Optimization of a hybrid community district heating system integrated with thermal energy storage system

Evidence from a various research suggests that buildings hold a vital role in climate change by significantly contributing to the global energy consumption and the emission of greenhouse gases. Considering the trend of higher energy consumption in the building sector, it is important to influence this sector by decreasing its energy demand. District generation and cogeneration systems integrated with the energy storage system have been suggested as a potential solution to achieve such planned goals. Unlike the older generation of the DHS, where the focus of the design was on minimizing the system heat loss, in 4th generation DHS, achieving higher system efficiency is made possible by picking the optimal equipment size as well as adopting the appropriate control strategy. Designers have adopted different design methods for selecting the equipment size, however, finding the optimal size is a challenging task.

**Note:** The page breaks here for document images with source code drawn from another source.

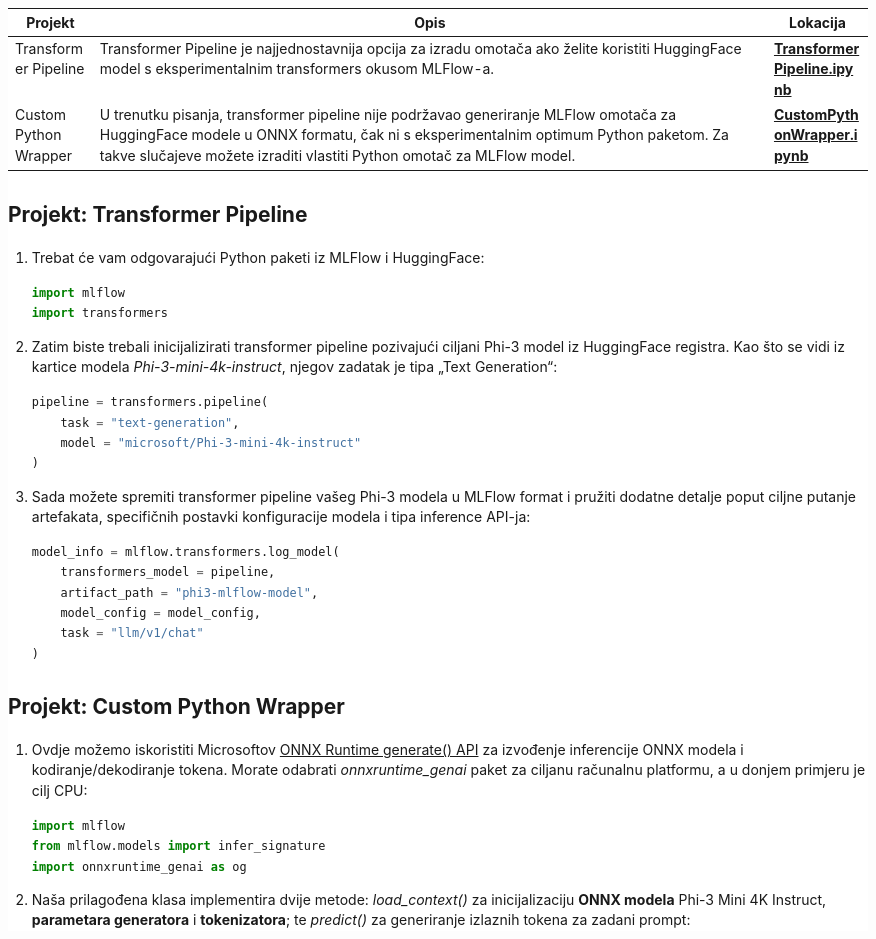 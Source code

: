 | Projekt | Opis | Lokacija |
| ------------ | ----------- | -------- |
| Transformer Pipeline | Transformer Pipeline je najjednostavnija opcija za izradu omotača ako želite koristiti HuggingFace model s eksperimentalnim transformers okusom MLFlow-a. | [**TransformerPipeline.ipynb**](../../../../../../code/06.E2E/E2E_Phi-3-MLflow_TransformerPipeline.ipynb) |
| Custom Python Wrapper | U trenutku pisanja, transformer pipeline nije podržavao generiranje MLFlow omotača za HuggingFace modele u ONNX formatu, čak ni s eksperimentalnim optimum Python paketom. Za takve slučajeve možete izraditi vlastiti Python omotač za MLFlow model. | [**CustomPythonWrapper.ipynb**](../../../../../../code/06.E2E/E2E_Phi-3-MLflow_CustomPythonWrapper.ipynb) |

## Projekt: Transformer Pipeline

1. Trebat će vam odgovarajući Python paketi iz MLFlow i HuggingFace:

    ``` Python
    import mlflow
    import transformers
    ```

2. Zatim biste trebali inicijalizirati transformer pipeline pozivajući ciljani Phi-3 model iz HuggingFace registra. Kao što se vidi iz kartice modela _Phi-3-mini-4k-instruct_, njegov zadatak je tipa „Text Generation“:

    ``` Python
    pipeline = transformers.pipeline(
        task = "text-generation",
        model = "microsoft/Phi-3-mini-4k-instruct"
    )
    ```

3. Sada možete spremiti transformer pipeline vašeg Phi-3 modela u MLFlow format i pružiti dodatne detalje poput ciljne putanje artefakata, specifičnih postavki konfiguracije modela i tipa inference API-ja:

    ``` Python
    model_info = mlflow.transformers.log_model(
        transformers_model = pipeline,
        artifact_path = "phi3-mlflow-model",
        model_config = model_config,
        task = "llm/v1/chat"
    )
    ```

## Projekt: Custom Python Wrapper

1. Ovdje možemo iskoristiti Microsoftov [ONNX Runtime generate() API](https://github.com/microsoft/onnxruntime-genai) za izvođenje inferencije ONNX modela i kodiranje/dekodiranje tokena. Morate odabrati _onnxruntime_genai_ paket za ciljanu računalnu platformu, a u donjem primjeru je cilj CPU:

    ``` Python
    import mlflow
    from mlflow.models import infer_signature
    import onnxruntime_genai as og
    ```

1. Naša prilagođena klasa implementira dvije metode: _load_context()_ za inicijalizaciju **ONNX modela** Phi-3 Mini 4K Instruct, **parametara generatora** i **tokenizatora**; te _predict()_ za generiranje izlaznih tokena za zadani prompt:
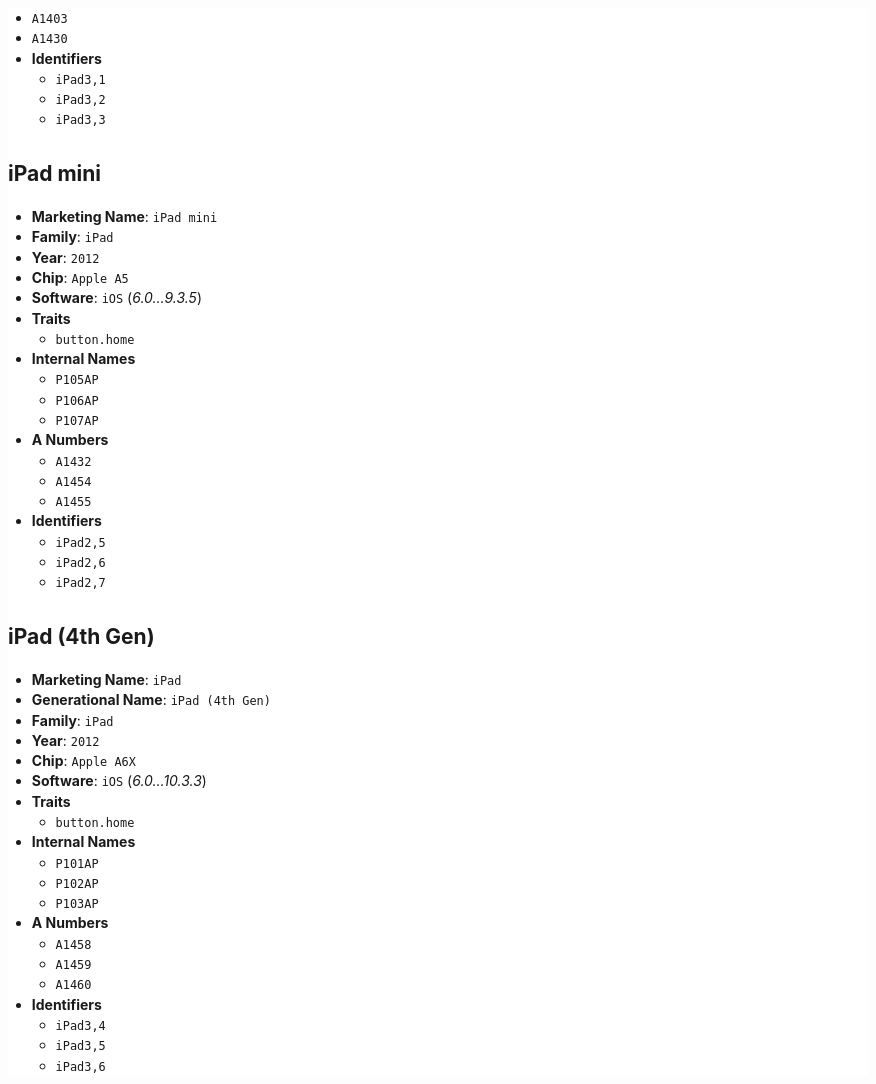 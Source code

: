   -  `A1403`
  -  `A1430`
- **Identifiers**
  -  `iPad3,1`
  -  `iPad3,2`
  -  `iPad3,3`

## iPad mini
- **Marketing Name**: `iPad mini`
- **Family**: `iPad`
- **Year**: `2012`
- **Chip**: `Apple A5`
- **Software**: `iOS` (_6.0...9.3.5_)
- **Traits**
  -  `button.home`
- **Internal Names**
  -  `P105AP`
  -  `P106AP`
  -  `P107AP`
- **A Numbers**
  -  `A1432`
  -  `A1454`
  -  `A1455`
- **Identifiers**
  -  `iPad2,5`
  -  `iPad2,6`
  -  `iPad2,7`

## iPad (4th Gen)
- **Marketing Name**: `iPad`
- **Generational Name**: `iPad (4th Gen)`
- **Family**: `iPad`
- **Year**: `2012`
- **Chip**: `Apple A6X`
- **Software**: `iOS` (_6.0...10.3.3_)
- **Traits**
  -  `button.home`
- **Internal Names**
  -  `P101AP`
  -  `P102AP`
  -  `P103AP`
- **A Numbers**
  -  `A1458`
  -  `A1459`
  -  `A1460`
- **Identifiers**
  -  `iPad3,4`
  -  `iPad3,5`
  -  `iPad3,6`
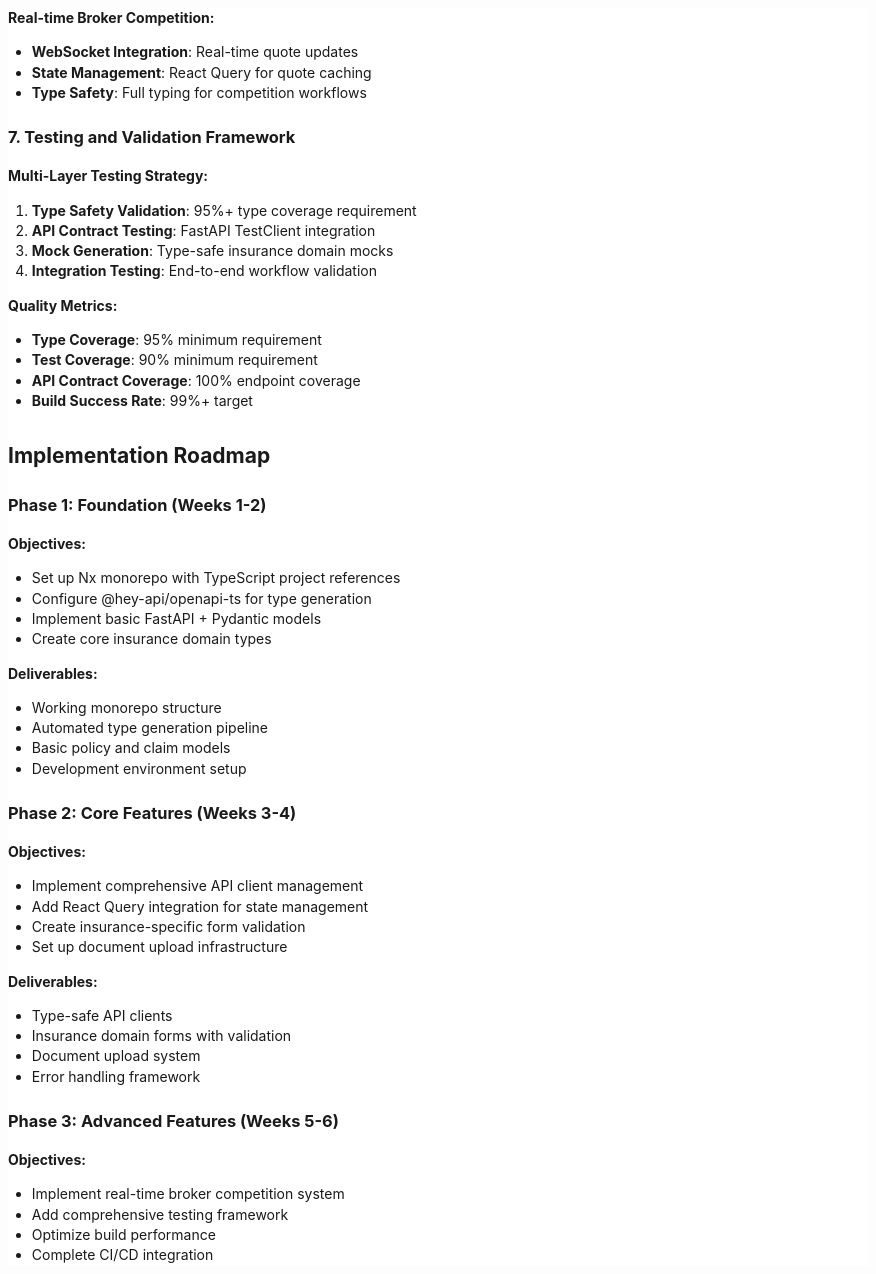 **Real-time Broker Competition:**
- **WebSocket Integration**: Real-time quote updates
- **State Management**: React Query for quote caching
- **Type Safety**: Full typing for competition workflows

### 7. Testing and Validation Framework

**Multi-Layer Testing Strategy:**
1. **Type Safety Validation**: 95%+ type coverage requirement
2. **API Contract Testing**: FastAPI TestClient integration
3. **Mock Generation**: Type-safe insurance domain mocks
4. **Integration Testing**: End-to-end workflow validation

**Quality Metrics:**
- **Type Coverage**: 95% minimum requirement
- **Test Coverage**: 90% minimum requirement
- **API Contract Coverage**: 100% endpoint coverage
- **Build Success Rate**: 99%+ target

## Implementation Roadmap

### Phase 1: Foundation (Weeks 1-2)
**Objectives:**
- Set up Nx monorepo with TypeScript project references
- Configure @hey-api/openapi-ts for type generation
- Implement basic FastAPI + Pydantic models
- Create core insurance domain types

**Deliverables:**
- Working monorepo structure
- Automated type generation pipeline
- Basic policy and claim models
- Development environment setup

### Phase 2: Core Features (Weeks 3-4)
**Objectives:**
- Implement comprehensive API client management
- Add React Query integration for state management
- Create insurance-specific form validation
- Set up document upload infrastructure

**Deliverables:**
- Type-safe API clients
- Insurance domain forms with validation
- Document upload system
- Error handling framework

### Phase 3: Advanced Features (Weeks 5-6)
**Objectives:**
- Implement real-time broker competition system
- Add comprehensive testing framework
- Optimize build performance
- Complete CI/CD integration
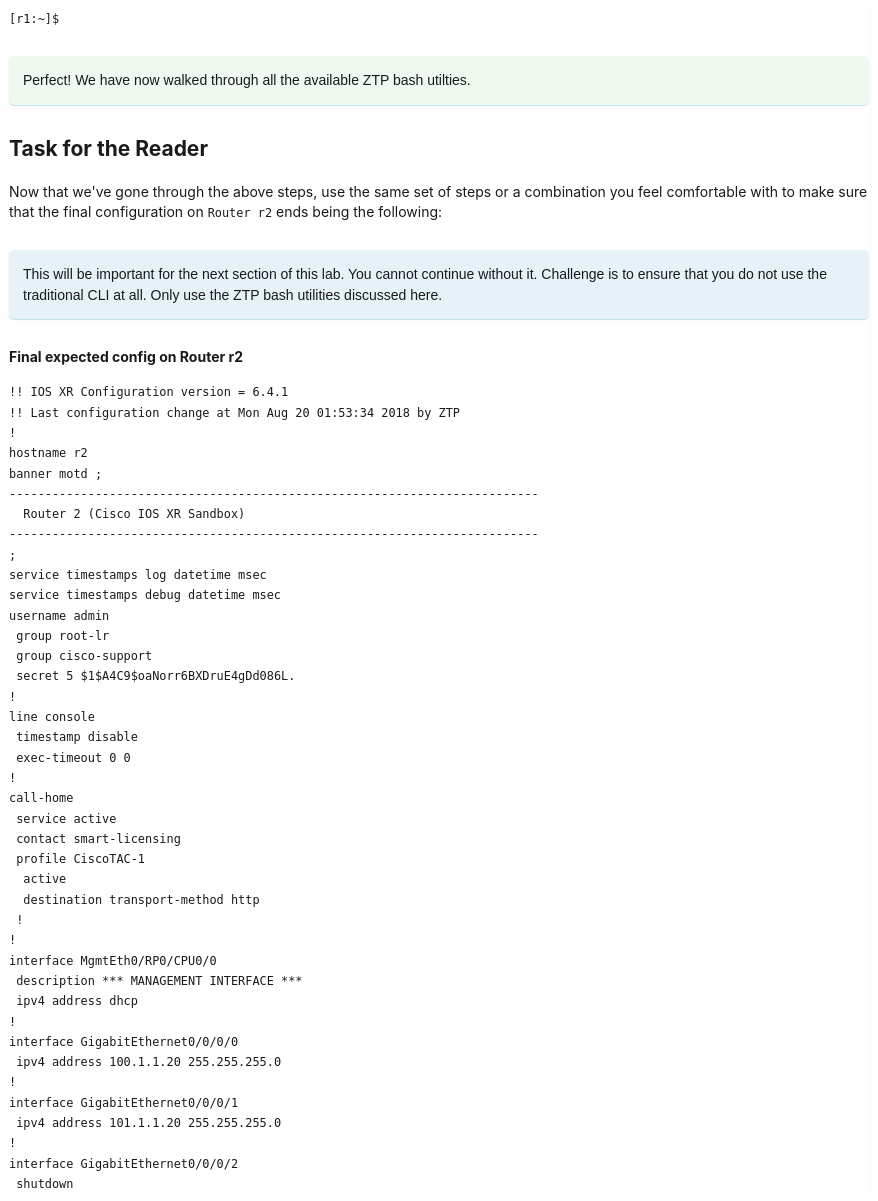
 ```
[r1:~]$
```

<p style="margin: 2em 0!important;padding: 1em;font-family: CiscoSans,Arial,Helvetica,sans-serif;font-size: 1em !important;text-indent: initial;background-color: #eff9ef;border-radius: 5px;box-shadow: 0 1px 1px rgba(0,127,171,0.25);">Perfect! We have now walked through all the available ZTP bash utilties.
</p>  


## Task for the Reader

Now that we've gone through the above steps, use the same set of steps or a combination you feel comfortable with to make sure that the final configuration on `Router r2` ends being the following:  

<p style="margin: 2em 0!important;padding: 1em;font-family: CiscoSans,Arial,Helvetica,sans-serif;font-size: 1em !important;text-indent: initial;background-color: #e6f2f7;border-radius: 5px;box-shadow: 0 1px 1px rgba(0,127,171,0.25);">This will be important for the next section of this lab. You cannot continue without it. Challenge is to ensure that you do not use the traditional CLI at all. Only use the ZTP bash utilities discussed here.
</p>   

**Final expected config on Router r2**  

```
!! IOS XR Configuration version = 6.4.1
!! Last configuration change at Mon Aug 20 01:53:34 2018 by ZTP
!
hostname r2
banner motd ;
--------------------------------------------------------------------------
  Router 2 (Cisco IOS XR Sandbox)
--------------------------------------------------------------------------
;
service timestamps log datetime msec
service timestamps debug datetime msec
username admin
 group root-lr
 group cisco-support
 secret 5 $1$A4C9$oaNorr6BXDruE4gDd086L.
!
line console
 timestamp disable
 exec-timeout 0 0
!
call-home
 service active
 contact smart-licensing
 profile CiscoTAC-1
  active
  destination transport-method http
 !
!
interface MgmtEth0/RP0/CPU0/0
 description *** MANAGEMENT INTERFACE ***
 ipv4 address dhcp
!
interface GigabitEthernet0/0/0/0
 ipv4 address 100.1.1.20 255.255.255.0
!
interface GigabitEthernet0/0/0/1
 ipv4 address 101.1.1.20 255.255.255.0
!
interface GigabitEthernet0/0/0/2
 shutdown
``` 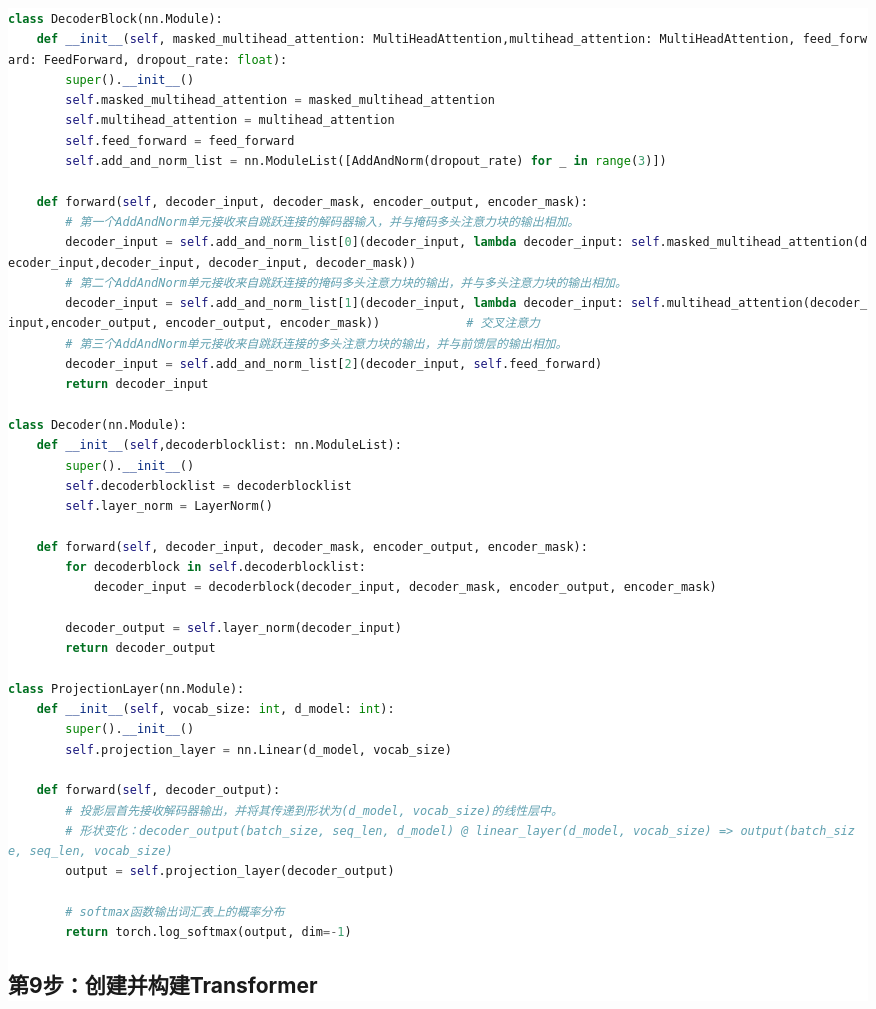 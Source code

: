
 ```python
class DecoderBlock(nn.Module):
    def __init__(self, masked_multihead_attention: MultiHeadAttention,multihead_attention: MultiHeadAttention, feed_forward: FeedForward, dropout_rate: float):
        super().__init__()
        self.masked_multihead_attention = masked_multihead_attention
        self.multihead_attention = multihead_attention
        self.feed_forward = feed_forward
        self.add_and_norm_list = nn.ModuleList([AddAndNorm(dropout_rate) for _ in range(3)])

    def forward(self, decoder_input, decoder_mask, encoder_output, encoder_mask):
        # 第一个AddAndNorm单元接收来自跳跃连接的解码器输入，并与掩码多头注意力块的输出相加。
        decoder_input = self.add_and_norm_list[0](decoder_input, lambda decoder_input: self.masked_multihead_attention(decoder_input,decoder_input, decoder_input, decoder_mask))
        # 第二个AddAndNorm单元接收来自跳跃连接的掩码多头注意力块的输出，并与多头注意力块的输出相加。
        decoder_input = self.add_and_norm_list[1](decoder_input, lambda decoder_input: self.multihead_attention(decoder_input,encoder_output, encoder_output, encoder_mask))            # 交叉注意力
        # 第三个AddAndNorm单元接收来自跳跃连接的多头注意力块的输出，并与前馈层的输出相加。
        decoder_input = self.add_and_norm_list[2](decoder_input, self.feed_forward)
        return decoder_input

class Decoder(nn.Module):
    def __init__(self,decoderblocklist: nn.ModuleList):
        super().__init__()
        self.decoderblocklist = decoderblocklist
        self.layer_norm = LayerNorm()

    def forward(self, decoder_input, decoder_mask, encoder_output, encoder_mask):
        for decoderblock in self.decoderblocklist:
            decoder_input = decoderblock(decoder_input, decoder_mask, encoder_output, encoder_mask)

        decoder_output = self.layer_norm(decoder_input)
        return decoder_output

class ProjectionLayer(nn.Module):
    def __init__(self, vocab_size: int, d_model: int):
        super().__init__()
        self.projection_layer = nn.Linear(d_model, vocab_size)

    def forward(self, decoder_output):
        # 投影层首先接收解码器输出，并将其传递到形状为(d_model, vocab_size)的线性层中。
        # 形状变化：decoder_output(batch_size, seq_len, d_model) @ linear_layer(d_model, vocab_size) => output(batch_size, seq_len, vocab_size)
        output = self.projection_layer(decoder_output)
        
        # softmax函数输出词汇表上的概率分布
        return torch.log_softmax(output, dim=-1)
```

## 第9步：创建并构建Transformer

This paper reports the development of a simplified methodology (dynamic optimization) for a hybrid community-district heating system (H-CDHS) integrated with a thermal energy storage system by coupling the simulation and optimization tools together. Two, existing and newly built communities, have been considered and the results of the optimization on the equipment size of both communities have been studied. The results for the newly built community is later compared with the one obtained from the conventional equipment size methods whereas static optimization methods and potential size reduction with the conventional method has been obtained.